INPUT MATERIAL
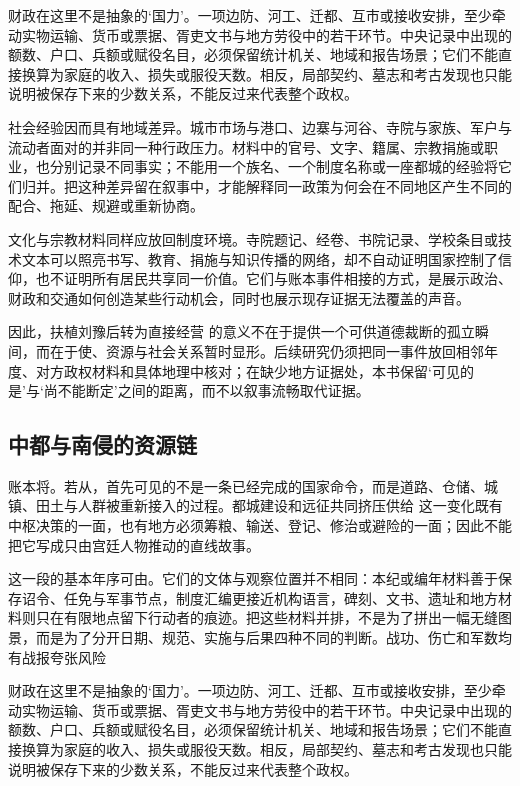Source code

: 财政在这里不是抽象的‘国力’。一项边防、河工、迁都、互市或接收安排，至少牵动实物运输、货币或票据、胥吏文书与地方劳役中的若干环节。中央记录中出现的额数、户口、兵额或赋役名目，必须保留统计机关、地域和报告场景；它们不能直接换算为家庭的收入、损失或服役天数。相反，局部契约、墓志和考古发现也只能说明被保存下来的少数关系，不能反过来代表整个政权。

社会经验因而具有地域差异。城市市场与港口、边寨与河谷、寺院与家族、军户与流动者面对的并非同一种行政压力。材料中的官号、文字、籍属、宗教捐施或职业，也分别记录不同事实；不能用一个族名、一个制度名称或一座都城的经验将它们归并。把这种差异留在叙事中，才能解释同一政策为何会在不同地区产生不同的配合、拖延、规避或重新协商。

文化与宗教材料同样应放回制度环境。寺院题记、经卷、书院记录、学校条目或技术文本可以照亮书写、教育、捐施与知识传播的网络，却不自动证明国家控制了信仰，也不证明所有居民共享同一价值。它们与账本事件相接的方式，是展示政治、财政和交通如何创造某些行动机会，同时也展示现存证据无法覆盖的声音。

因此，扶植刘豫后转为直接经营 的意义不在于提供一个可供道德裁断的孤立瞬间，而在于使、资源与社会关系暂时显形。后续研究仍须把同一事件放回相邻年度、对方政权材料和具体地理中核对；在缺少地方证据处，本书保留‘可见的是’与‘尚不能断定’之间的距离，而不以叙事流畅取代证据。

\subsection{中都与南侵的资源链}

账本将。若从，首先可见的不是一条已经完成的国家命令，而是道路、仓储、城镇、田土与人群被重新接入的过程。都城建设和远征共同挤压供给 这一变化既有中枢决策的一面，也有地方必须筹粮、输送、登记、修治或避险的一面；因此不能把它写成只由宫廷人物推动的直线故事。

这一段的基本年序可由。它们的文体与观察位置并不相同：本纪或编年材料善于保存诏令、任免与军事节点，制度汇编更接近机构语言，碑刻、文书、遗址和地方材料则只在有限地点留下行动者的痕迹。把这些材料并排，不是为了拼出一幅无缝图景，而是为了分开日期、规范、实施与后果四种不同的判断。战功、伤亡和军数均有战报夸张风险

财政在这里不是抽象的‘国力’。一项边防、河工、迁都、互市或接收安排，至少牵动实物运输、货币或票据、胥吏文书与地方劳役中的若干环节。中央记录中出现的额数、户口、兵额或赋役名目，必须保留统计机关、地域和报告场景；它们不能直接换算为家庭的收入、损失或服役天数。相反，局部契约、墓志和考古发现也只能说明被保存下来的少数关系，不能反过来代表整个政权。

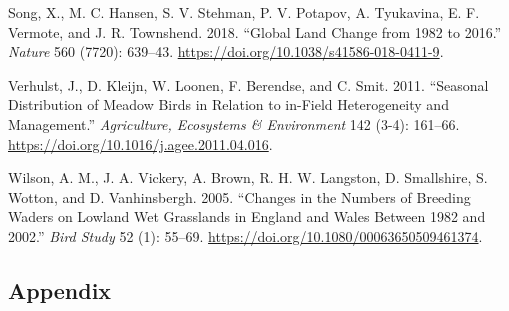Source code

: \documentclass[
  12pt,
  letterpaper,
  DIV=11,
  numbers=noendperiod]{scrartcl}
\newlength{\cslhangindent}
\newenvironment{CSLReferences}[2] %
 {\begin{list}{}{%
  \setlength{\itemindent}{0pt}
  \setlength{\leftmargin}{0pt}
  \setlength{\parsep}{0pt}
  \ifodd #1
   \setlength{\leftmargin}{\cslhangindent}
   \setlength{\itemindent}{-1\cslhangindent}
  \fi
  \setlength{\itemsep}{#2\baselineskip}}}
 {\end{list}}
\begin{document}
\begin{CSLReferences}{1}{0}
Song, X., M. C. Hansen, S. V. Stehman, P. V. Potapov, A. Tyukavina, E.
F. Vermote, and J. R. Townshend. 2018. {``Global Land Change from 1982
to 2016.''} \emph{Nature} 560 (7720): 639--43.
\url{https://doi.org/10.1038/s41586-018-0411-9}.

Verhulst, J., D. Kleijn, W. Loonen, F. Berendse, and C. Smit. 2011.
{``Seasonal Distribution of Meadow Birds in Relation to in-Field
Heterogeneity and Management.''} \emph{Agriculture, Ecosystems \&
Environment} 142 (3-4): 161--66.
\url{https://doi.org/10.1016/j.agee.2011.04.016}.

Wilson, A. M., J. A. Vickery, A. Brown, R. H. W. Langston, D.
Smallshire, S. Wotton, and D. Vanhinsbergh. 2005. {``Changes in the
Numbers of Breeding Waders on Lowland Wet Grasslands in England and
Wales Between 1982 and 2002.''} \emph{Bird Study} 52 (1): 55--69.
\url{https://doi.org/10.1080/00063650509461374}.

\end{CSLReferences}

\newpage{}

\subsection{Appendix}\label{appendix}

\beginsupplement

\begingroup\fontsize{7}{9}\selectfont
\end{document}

...

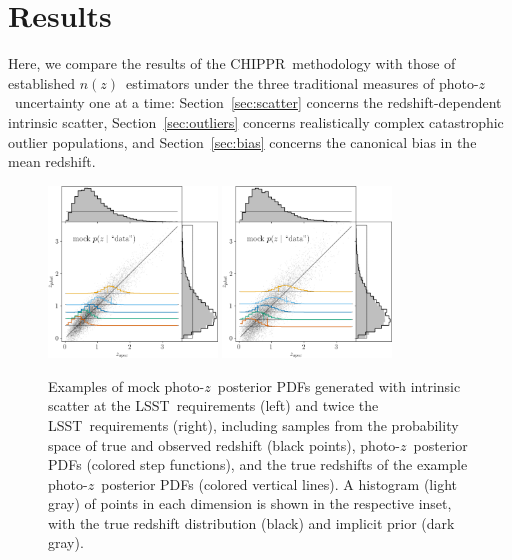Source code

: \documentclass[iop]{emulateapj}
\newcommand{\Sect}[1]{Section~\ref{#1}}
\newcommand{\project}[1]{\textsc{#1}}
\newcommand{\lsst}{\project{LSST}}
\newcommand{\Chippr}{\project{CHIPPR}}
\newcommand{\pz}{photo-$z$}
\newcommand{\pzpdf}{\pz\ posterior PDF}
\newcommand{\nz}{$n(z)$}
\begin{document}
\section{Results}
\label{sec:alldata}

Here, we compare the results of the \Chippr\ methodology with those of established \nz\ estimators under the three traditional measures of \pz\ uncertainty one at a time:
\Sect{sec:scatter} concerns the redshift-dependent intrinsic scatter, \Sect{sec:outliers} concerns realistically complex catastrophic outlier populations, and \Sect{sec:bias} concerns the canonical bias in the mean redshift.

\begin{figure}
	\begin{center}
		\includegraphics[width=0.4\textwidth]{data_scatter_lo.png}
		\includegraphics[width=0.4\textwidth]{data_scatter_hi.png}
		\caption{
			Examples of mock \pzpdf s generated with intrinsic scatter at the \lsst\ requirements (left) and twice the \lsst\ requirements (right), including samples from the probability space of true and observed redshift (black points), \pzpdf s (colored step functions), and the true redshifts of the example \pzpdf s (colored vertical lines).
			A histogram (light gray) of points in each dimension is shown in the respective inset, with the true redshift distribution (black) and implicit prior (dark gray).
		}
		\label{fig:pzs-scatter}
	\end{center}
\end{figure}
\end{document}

EXERCISE PROMPT
Wherever the word "CSLReferences" appears in the listing above, copy that line.

WORKED SOLUTION
\newenvironment{CSLReferences}[2] %
\begin{CSLReferences}{1}{0}
\end{CSLReferences}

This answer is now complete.